***** Provided data *****
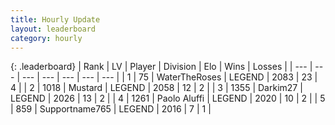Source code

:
 ```yaml
---
title: Hourly Update
layout: leaderboard
category: hourly
---
```


{: .leaderboard}
| Rank | LV | Player | Division | Elo | Wins | Losses |
| --- | --- | --- | --- | --- | --- | --- |
| <span data-change="0">1</span> | 75 | <span title="ID: 773086">WaterTheRoses</span> | LEGEND | <span data-change="-3">2083</span> | <span data-change="3">23</span> | <span data-change="1">4</span> |
| <span data-change="0">2</span> | 1018 | <span title="ID: 611082">Mustard</span> | LEGEND | <span data-change="13">2058</span> | <span data-change="3">12</span> | <span data-change="0">2</span> |
| <span data-change="0">3</span> | 1355 | <span title="ID: 694036">Darkim27</span> | LEGEND | <span data-change="0">2026</span> | <span data-change="0">13</span> | <span data-change="0">2</span> |
| <span data-change="0">4</span> | 1261 | <span title="ID: 512212">Paolo Aluffi</span> | LEGEND | <span data-change="0">2020</span> | <span data-change="0">10</span> | <span data-change="0">2</span> |
| <span data-change="6">5</span> | 859 | <span title="ID: 188640">Supportname765</span> | LEGEND | <span data-change="13">2016</span> | <span data-change="2">7</span> | <span data-change="0">1</span> |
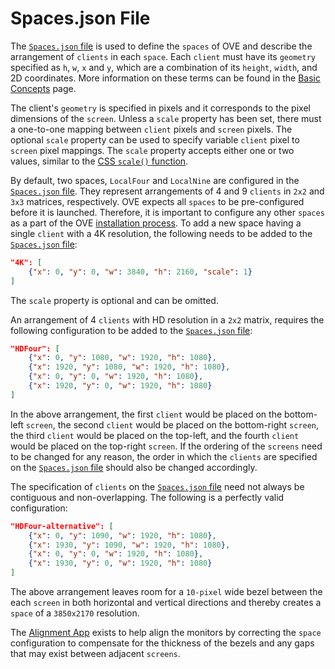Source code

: # Spaces.json File

The [`Spaces.json` file](https://github.com/ove/ove/blob/master/packages/ove-core/src/client/Spaces.json) is used to define the `spaces` of OVE and describe the arrangement of `clients` in each `space`. Each `client` must have its `geometry` specified as `h`, `w`, `x` and `y`, which are a combination of  its `height`, `width`, and 2D coordinates. More information on these terms can be found in the [Basic Concepts](BASIC_CONCEPTS.md) page.

The client's `geometry` is specified in pixels and it corresponds to the pixel dimensions of the `screen`. Unless a `scale` property has been set, there must a one-to-one mapping between `client` pixels and `screen` pixels. The optional `scale` property can be used to specify variable `client` pixel to `screen` pixel mappings. The `scale` property accepts either one or two values, similar to the [CSS `scale()` function](https://developer.mozilla.org/en-US/docs/Web/CSS/transform-function/scale#Syntax).

By default, two spaces, `LocalFour` and `LocalNine` are configured in the [`Spaces.json` file](https://github.com/ove/ove/blob/master/packages/ove-core/src/client/Spaces.json). They represent arrangements of 4 and 9 `clients` in `2x2` and `3x3` matrices, respectively.  OVE expects all `spaces` to be pre-configured before it is launched. Therefore, it is important to configure any other `spaces` as a part of the OVE [installation process](INSTALLATION.md). To add a new space having a single `client` with a 4K resolution, the following needs to be added to the [`Spaces.json` file](https://github.com/ove/ove/blob/master/packages/ove-core/src/client/Spaces.json):

```json
"4K": [
    {"x": 0, "y": 0, "w": 3840, "h": 2160, "scale": 1}
]
```

The `scale` property is optional and can be omitted.

An arrangement of 4 `clients` with HD resolution in a `2x2` matrix, requires the following configuration to be added to the [`Spaces.json` file](https://github.com/ove/ove/blob/master/packages/ove-core/src/client/Spaces.json):

```json
"HDFour": [
    {"x": 0, "y": 1080, "w": 1920, "h": 1080},
    {"x": 1920, "y": 1080, "w": 1920, "h": 1080},
    {"x": 0, "y": 0, "w": 1920, "h": 1080},
    {"x": 1920, "y": 0, "w": 1920, "h": 1080}
]
```

In the above arrangement, the first `client` would be placed on the bottom-left `screen`, the second `client` would be placed on the bottom-right `screen`, the third `client` would be placed on the top-left, and the fourth `client` would be placed on the top-right `screen`. If the ordering of the `screens` need to be changed for any reason, the order in which the `clients` are specified on the [`Spaces.json` file](https://github.com/ove/ove/blob/master/packages/ove-core/src/client/Spaces.json) should also be changed accordingly.

The specification of `clients` on the [`Spaces.json` file](https://github.com/ove/ove/blob/master/packages/ove-core/src/client/Spaces.json) need not always be contiguous and non-overlapping. The following is a perfectly valid configuration:

```json
"HDFour-alternative": [
    {"x": 0, "y": 1090, "w": 1920, "h": 1080},
    {"x": 1930, "y": 1090, "w": 1920, "h": 1080},
    {"x": 0, "y": 0, "w": 1920, "h": 1080},
    {"x": 1930, "y": 0, "w": 1920, "h": 1080}
]
```

The above arrangement leaves room for a `10-pixel` wide bezel between the each `screen` in both horizontal and vertical directions and thereby creates a `space` of a `3850x2170` resolution. 

The [Alignment App](../ove-apps/packages/ove-app-alignment/README.md) exists to help align the monitors by correcting the `space` configuration to compensate for the thickness of the bezels and any gaps that may exist between adjacent `screens`.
*****
• **What the task requires**
Every line above is to be given again exactly, apart from the pictures.

• **Response**
Source code

:
 ```yaml
---
title: Hourly Update
layout: leaderboard
category: hourly
---
```


{: .leaderboard}
| Rank | LV | Player | Division | Elo | Wins | Losses |
| --- | --- | --- | --- | --- | --- | --- |
| <span data-change="0">1</span> | 75 | <span title="ID: 773086">WaterTheRoses</span> | LEGEND | <span data-change="-3">2083</span> | <span data-change="3">23</span> | <span data-change="1">4</span> |
| <span data-change="0">2</span> | 1018 | <span title="ID: 611082">Mustard</span> | LEGEND | <span data-change="13">2058</span> | <span data-change="3">12</span> | <span data-change="0">2</span> |
| <span data-change="0">3</span> | 1355 | <span title="ID: 694036">Darkim27</span> | LEGEND | <span data-change="0">2026</span> | <span data-change="0">13</span> | <span data-change="0">2</span> |
| <span data-change="0">4</span> | 1261 | <span title="ID: 512212">Paolo Aluffi</span> | LEGEND | <span data-change="0">2020</span> | <span data-change="0">10</span> | <span data-change="0">2</span> |
| <span data-change="6">5</span> | 859 | <span title="ID: 188640">Supportname765</span> | LEGEND | <span data-change="13">2016</span> | <span data-change="2">7</span> | <span data-change="0">1</span> |
Source code

: # Spaces.json File

The [`Spaces.json` file](https://github.com/ove/ove/blob/master/packages/ove-core/src/client/Spaces.json) is used to define the `spaces` of OVE and describe the arrangement of `clients` in each `space`. Each `client` must have its `geometry` specified as `h`, `w`, `x` and `y`, which are a combination of  its `height`, `width`, and 2D coordinates. More information on these terms can be found in the [Basic Concepts](BASIC_CONCEPTS.md) page.

The client's `geometry` is specified in pixels and it corresponds to the pixel dimensions of the `screen`. Unless a `scale` property has been set, there must a one-to-one mapping between `client` pixels and `screen` pixels. The optional `scale` property can be used to specify variable `client` pixel to `screen` pixel mappings. The `scale` property accepts either one or two values, similar to the [CSS `scale()` function](https://developer.mozilla.org/en-US/docs/Web/CSS/transform-function/scale#Syntax).

By default, two spaces, `LocalFour` and `LocalNine` are configured in the [`Spaces.json` file](https://github.com/ove/ove/blob/master/packages/ove-core/src/client/Spaces.json). They represent arrangements of 4 and 9 `clients` in `2x2` and `3x3` matrices, respectively.  OVE expects all `spaces` to be pre-configured before it is launched. Therefore, it is important to configure any other `spaces` as a part of the OVE [installation process](INSTALLATION.md). To add a new space having a single `client` with a 4K resolution, the following needs to be added to the [`Spaces.json` file](https://github.com/ove/ove/blob/master/packages/ove-core/src/client/Spaces.json):

```json
"4K": [
    {"x": 0, "y": 0, "w": 3840, "h": 2160, "scale": 1}
]
```

The `scale` property is optional and can be omitted.

An arrangement of 4 `clients` with HD resolution in a `2x2` matrix, requires the following configuration to be added to the [`Spaces.json` file](https://github.com/ove/ove/blob/master/packages/ove-core/src/client/Spaces.json):

```json
"HDFour": [
    {"x": 0, "y": 1080, "w": 1920, "h": 1080},
    {"x": 1920, "y": 1080, "w": 1920, "h": 1080},
    {"x": 0, "y": 0, "w": 1920, "h": 1080},
    {"x": 1920, "y": 0, "w": 1920, "h": 1080}
]
```

In the above arrangement, the first `client` would be placed on the bottom-left `screen`, the second `client` would be placed on the bottom-right `screen`, the third `client` would be placed on the top-left, and the fourth `client` would be placed on the top-right `screen`. If the ordering of the `screens` need to be changed for any reason, the order in which the `clients` are specified on the [`Spaces.json` file](https://github.com/ove/ove/blob/master/packages/ove-core/src/client/Spaces.json) should also be changed accordingly.

The specification of `clients` on the [`Spaces.json` file](https://github.com/ove/ove/blob/master/packages/ove-core/src/client/Spaces.json) need not always be contiguous and non-overlapping. The following is a perfectly valid configuration:

```json
"HDFour-alternative": [
    {"x": 0, "y": 1090, "w": 1920, "h": 1080},
    {"x": 1930, "y": 1090, "w": 1920, "h": 1080},
    {"x": 0, "y": 0, "w": 1920, "h": 1080},
    {"x": 1930, "y": 0, "w": 1920, "h": 1080}
]
```

The above arrangement leaves room for a `10-pixel` wide bezel between the each `screen` in both horizontal and vertical directions and thereby creates a `space` of a `3850x2170` resolution. 

The [Alignment App](../ove-apps/packages/ove-app-alignment/README.md) exists to help align the monitors by correcting the `space` configuration to compensate for the thickness of the bezels and any gaps that may exist between adjacent `screens`.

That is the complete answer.